Labor force participation is rising for older workers in the U.S.; therefore, while it is tempting to focus on prime-age workers to gauge the economy’s health to avoid demographic effects, doing so misses important shifts amongst those over 54 years old.
Figures 1a and 1b (below) show labor force participation rates by gender, birth cohort, and age in five–year intervals. These figures describe both trends in labor force participation by age and whether levels and patterns in labor force participation have changed across generations. Since labor force participation is a substantial determinant of output and living standards over time, these numbers and trends are significant.
In general, the broad trends for men and women are different: recent cohorts of women (across age spans) have been participating at higher rates than their predecessors early in life but lower rates in middle age, while recent cohorts of men have been participating at lower rates throughout prime-age years. However, those currently ages 60 to 64 (purple)—men and women alike—are both still working at higher rates than their prior cohorts.
During the Great Recession and earlier stages of the recovery, overall participation rates fell quite far. In fact, the U.S. labor market did not effectively reverse the decline that occurred after 2007 until 2018 after a strong rebound in the last three to four years. (The demographically-adjusted employment rate but not the participation rate was back to 2007 levels in 2018 because of declining unemployment during this period.)
To measure the importance of the rising rates of older workers in the labor force, we decompose the changes in overall labor force participation into changes in the age composition of the adult population and changes in the propensity of each age group to work. We found that aging contributed 2.7 percentage points to the 3.1 percentage point decline, while changes in participation contributed just 0.4 percentage points.
Yet this small contribution of participation rate changes to the overall decline masks the sizable shifts within gender-age groups shown in figure 2 (below):
- It is young people—particularly young men—who have driven the overall participation rate down between 2007 and 2018.
- In total, the declining participation of prime-age or younger workers led the overall participation rate to decline by 1.14 percentage points.
- By contrast, the participation of men and women age 55 and older raised the overall rate by 0.73 percentage points.
Can older individuals be expected to continue to maintain a higher level of participation than in the past? Lower participation rates of those over 54, relative to other demographic groups, may suggest sizable room for growth. However, it is worth examining whether the reasons that older men and women gave for their nonparticipation in the labor force meet this expectation.
Figure 3 (above) describes the reasons that 55- to 64-year-old men and women gave when asked why they did not work for pay in 2014 (note: the sample is limited to those who were labor force nonparticipants for the entire year).
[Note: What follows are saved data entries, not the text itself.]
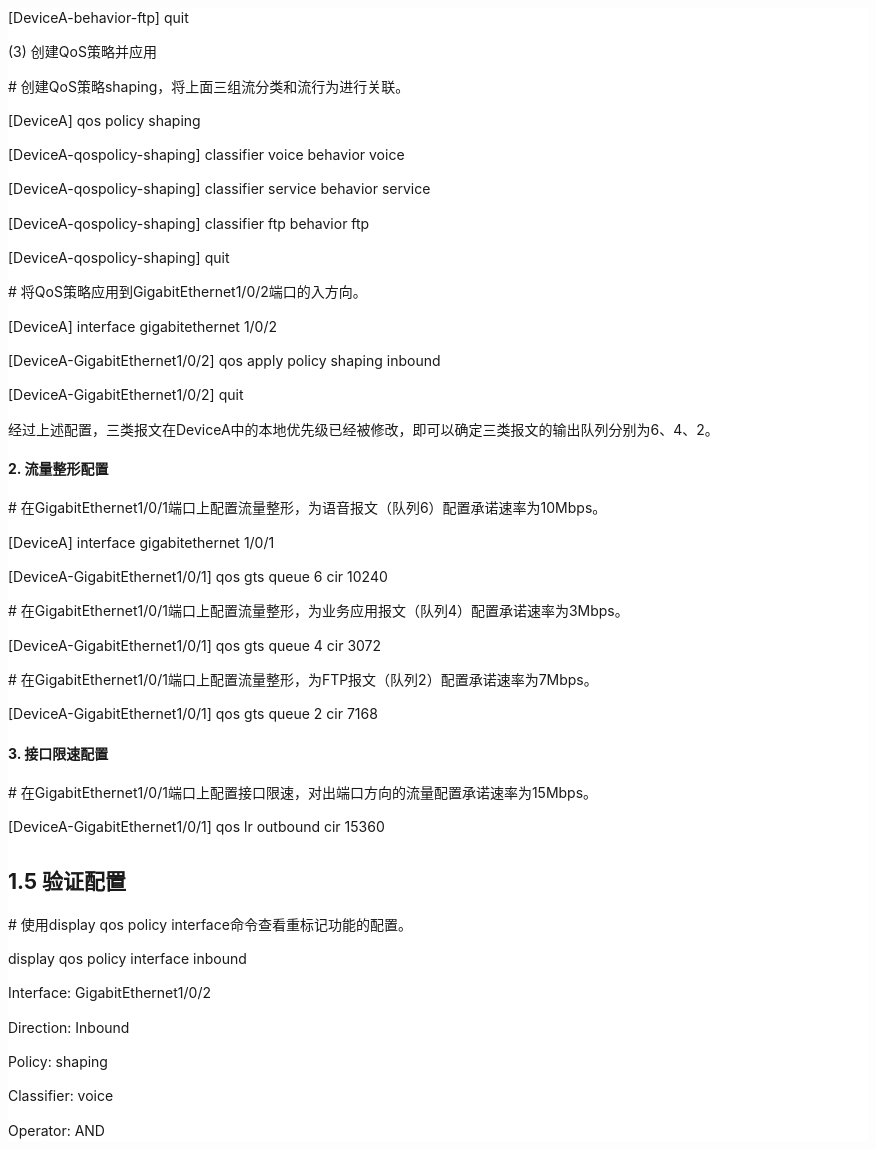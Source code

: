 [DeviceA-behavior-ftp] quit

(3)   创建QoS策略并应用

\# 创建QoS策略shaping，将上面三组流分类和流行为进行关联。

[DeviceA] qos policy shaping

[DeviceA-qospolicy-shaping] classifier voice behavior voice

[DeviceA-qospolicy-shaping] classifier service behavior service

[DeviceA-qospolicy-shaping] classifier ftp behavior ftp

[DeviceA-qospolicy-shaping] quit

\# 将QoS策略应用到GigabitEthernet1/0/2端口的入方向。

[DeviceA] interface gigabitethernet 1/0/2

[DeviceA-GigabitEthernet1/0/2] qos apply policy shaping inbound

[DeviceA-GigabitEthernet1/0/2] quit

经过上述配置，三类报文在DeviceA中的本地优先级已经被修改，即可以确定三类报文的输出队列分别为6、4、2。

#### 2. 流量整形配置

\# 在GigabitEthernet1/0/1端口上配置流量整形，为语音报文（队列6）配置承诺速率为10Mbps。

[DeviceA] interface gigabitethernet 1/0/1

[DeviceA-GigabitEthernet1/0/1] qos gts queue 6 cir 10240

\# 在GigabitEthernet1/0/1端口上配置流量整形，为业务应用报文（队列4）配置承诺速率为3Mbps。

[DeviceA-GigabitEthernet1/0/1] qos gts queue 4 cir 3072

\# 在GigabitEthernet1/0/1端口上配置流量整形，为FTP报文（队列2）配置承诺速率为7Mbps。

[DeviceA-GigabitEthernet1/0/1] qos gts queue 2 cir 7168

#### 3. 接口限速配置

\# 在GigabitEthernet1/0/1端口上配置接口限速，对出端口方向的流量配置承诺速率为15Mbps。

[DeviceA-GigabitEthernet1/0/1] qos lr outbound cir 15360

## 1.5 验证配置

\# 使用display qos policy interface命令查看重标记功能的配置。

<Device> display qos policy interface inbound

Interface: GigabitEthernet1/0/2

 Direction: Inbound

 Policy: shaping

  Classifier: voice

   Operator: AND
While the figure shows the distributions of reasons for their nonparticipation, about 7 million women were nonparticipants as compared to about 5 million men. When these differences in the size of the population are taken into account, we find that:
- 1.8 million men and 3.2 million women were retired, not interested in working, or were out of the labor force for work-related issues and could potentially return to the workforce.
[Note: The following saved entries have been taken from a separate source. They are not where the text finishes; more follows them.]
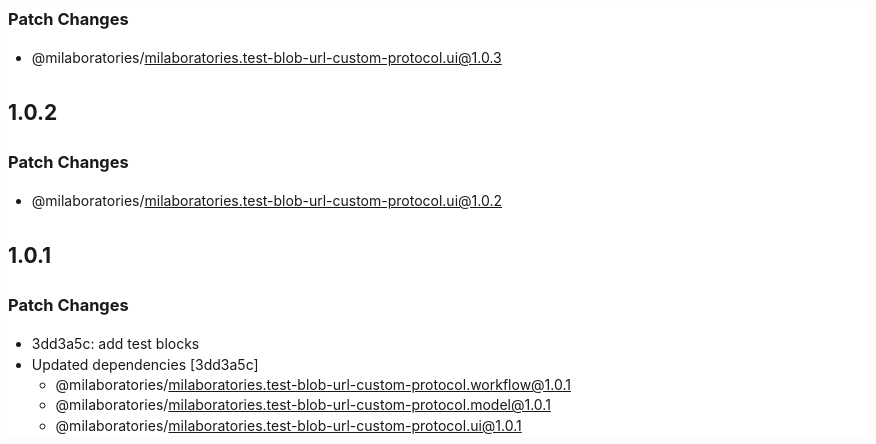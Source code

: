 ### Patch Changes

- @milaboratories/milaboratories.test-blob-url-custom-protocol.ui@1.0.3

## 1.0.2

### Patch Changes

- @milaboratories/milaboratories.test-blob-url-custom-protocol.ui@1.0.2

## 1.0.1

### Patch Changes

- 3dd3a5c: add test blocks
- Updated dependencies [3dd3a5c]
  - @milaboratories/milaboratories.test-blob-url-custom-protocol.workflow@1.0.1
  - @milaboratories/milaboratories.test-blob-url-custom-protocol.model@1.0.1
  - @milaboratories/milaboratories.test-blob-url-custom-protocol.ui@1.0.1
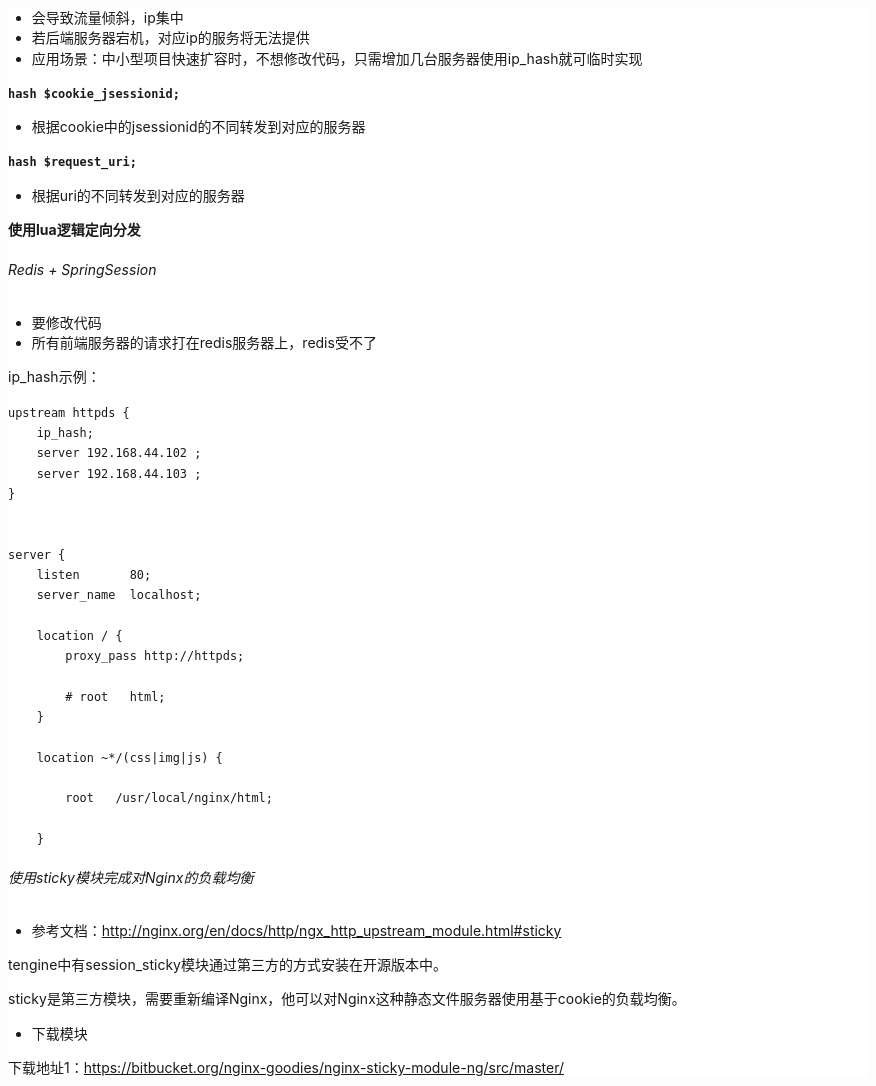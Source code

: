 - 会导致流量倾斜，ip集中
- 若后端服务器宕机，对应ip的服务将无法提供
- 应用场景：中小型项目快速扩容时，不想修改代码，只需增加几台服务器使用ip_hash就可临时实现

**``hash $cookie_jsessionid;``**

- 根据cookie中的jsessionid的不同转发到对应的服务器

**`hash $request_uri;`**

- 根据uri的不同转发到对应的服务器

**使用lua逻辑定向分发**

###### Redis + SpringSession

- 要修改代码
- 所有前端服务器的请求打在redis服务器上，redis受不了

ip_hash示例：

```nginx
upstream httpds {
    ip_hash;
    server 192.168.44.102 ;
    server 192.168.44.103 ;
}


server {
    listen       80;
    server_name  localhost;

    location / {
        proxy_pass http://httpds;

        # root   html;
    }

    location ~*/(css|img|js) {

        root   /usr/local/nginx/html;

    }
```

###### 使用sticky模块完成对Nginx的负载均衡

- 参考文档：http://nginx.org/en/docs/http/ngx_http_upstream_module.html#sticky

tengine中有session_sticky模块通过第三方的方式安装在开源版本中。

sticky是第三方模块，需要重新编译Nginx，他可以对Nginx这种静态文件服务器使用基于cookie的负载均衡。

- 下载模块

下载地址1：https://bitbucket.org/nginx-goodies/nginx-sticky-module-ng/src/master/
- 2.8 million men and 3.6 million women—the majority of nonparticipants—report health conditions or caregiving obligations as their reason for not working for pay in 2014.
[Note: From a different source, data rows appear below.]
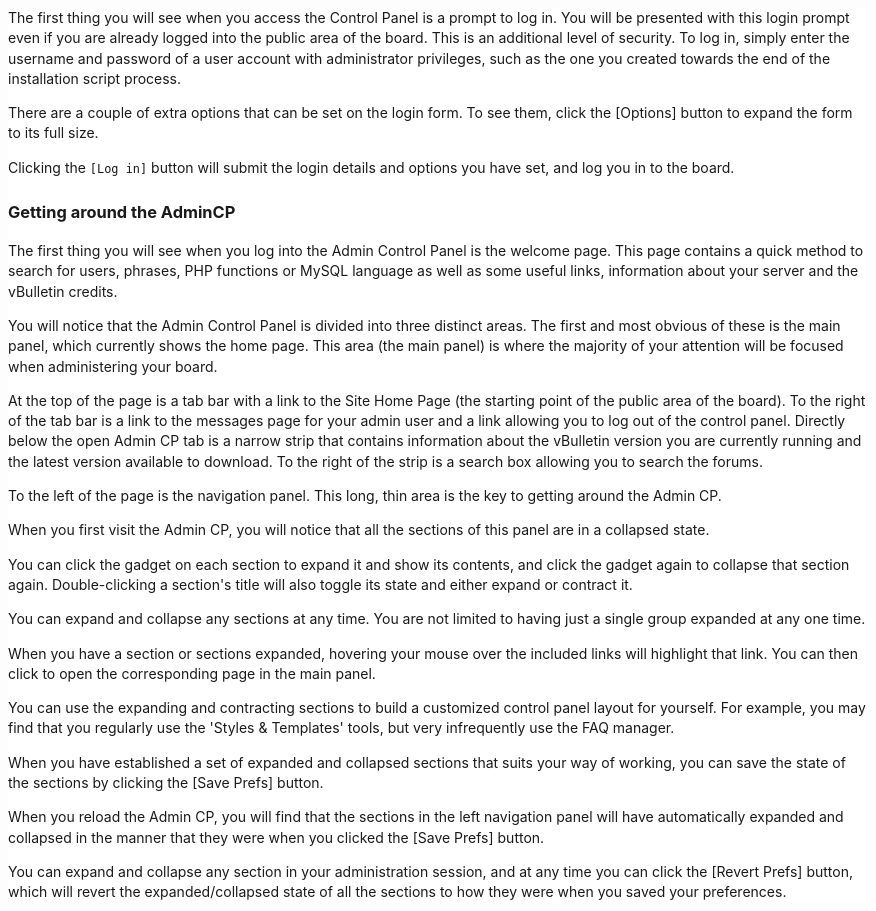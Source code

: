 The first thing you will see when you access the Control Panel is a prompt to log in. You will be presented with this login prompt even if you are already logged into the public area of the board. This is an additional level of security. To log in, simply enter the username and password of a user account with administrator privileges, such as the one you created towards the end of the installation script process.

There are a couple of extra options that can be set on the login form. To see them, click the [Options] button to expand the form to its full size.

Clicking the `[Log in]` button will submit the login details and options you have set, and log you in to the board.

### Getting around the AdminCP

The first thing you will see when you log into the Admin Control Panel is the welcome page. This page contains a quick method to search for users, phrases, PHP functions or MySQL language as well as some useful links, information about your server and the vBulletin credits.

You will notice that the Admin Control Panel is divided into three distinct areas. The first and most obvious of these is the main panel, which currently shows the home page. This area (the main panel) is where the majority of your attention will be focused when administering your board.

At the top of the page is a tab bar with a link to the Site Home Page (the starting point of the public area of the board). To the right of the tab bar is a link to the messages page for your admin user and a link allowing you to log out of the control panel. Directly below the open Admin CP tab is a narrow strip that contains information about the vBulletin version you are currently running and the latest version available to download. To the right of the strip is a search box allowing you to search the forums.

To the left of the page is the navigation panel. This long, thin area is the key to getting around the Admin CP.

When you first visit the Admin CP, you will notice that all the sections of this panel are in a collapsed state.

You can click the gadget on each section to expand it and show its contents, and click the gadget again to collapse that section again. Double-clicking a section's title will also toggle its state and either expand or contract it.

You can expand and collapse any sections at any time. You are not limited to having just a single group expanded at any one time.

When you have a section or sections expanded, hovering your mouse over the included links will highlight that link. You can then click to open the corresponding page in the main panel.

You can use the expanding and contracting sections to build a customized control panel layout for yourself. For example, you may find that you regularly use the 'Styles & Templates' tools, but very infrequently use the FAQ manager.

When you have established a set of expanded and collapsed sections that suits your way of working, you can save the state of the sections by clicking the [Save Prefs] button.

When you reload the Admin CP, you will find that the sections in the left navigation panel will have automatically expanded and collapsed in the manner that they were when you clicked the [Save Prefs] button.

You can expand and collapse any section in your administration session, and at any time you can click the [Revert Prefs] button, which will revert the expanded/collapsed state of all the sections to how they were when you saved your preferences.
If the trend of rising labor force participation among older workers will be central to continued future growth, it will be critical for policymakers to address labor force exits and to support workforce reentry for 55- to 64-year-old nonparticipants. While the health of older Americans as a group has improved over time, these improvements are being driven by middle- and higher-income people while low-income people of all ages have experienced deteriorating health. Policy plays a role in addressing the growing prevalence of health- or caregiving-related issues and to support older workers who do want to remain in the workforce.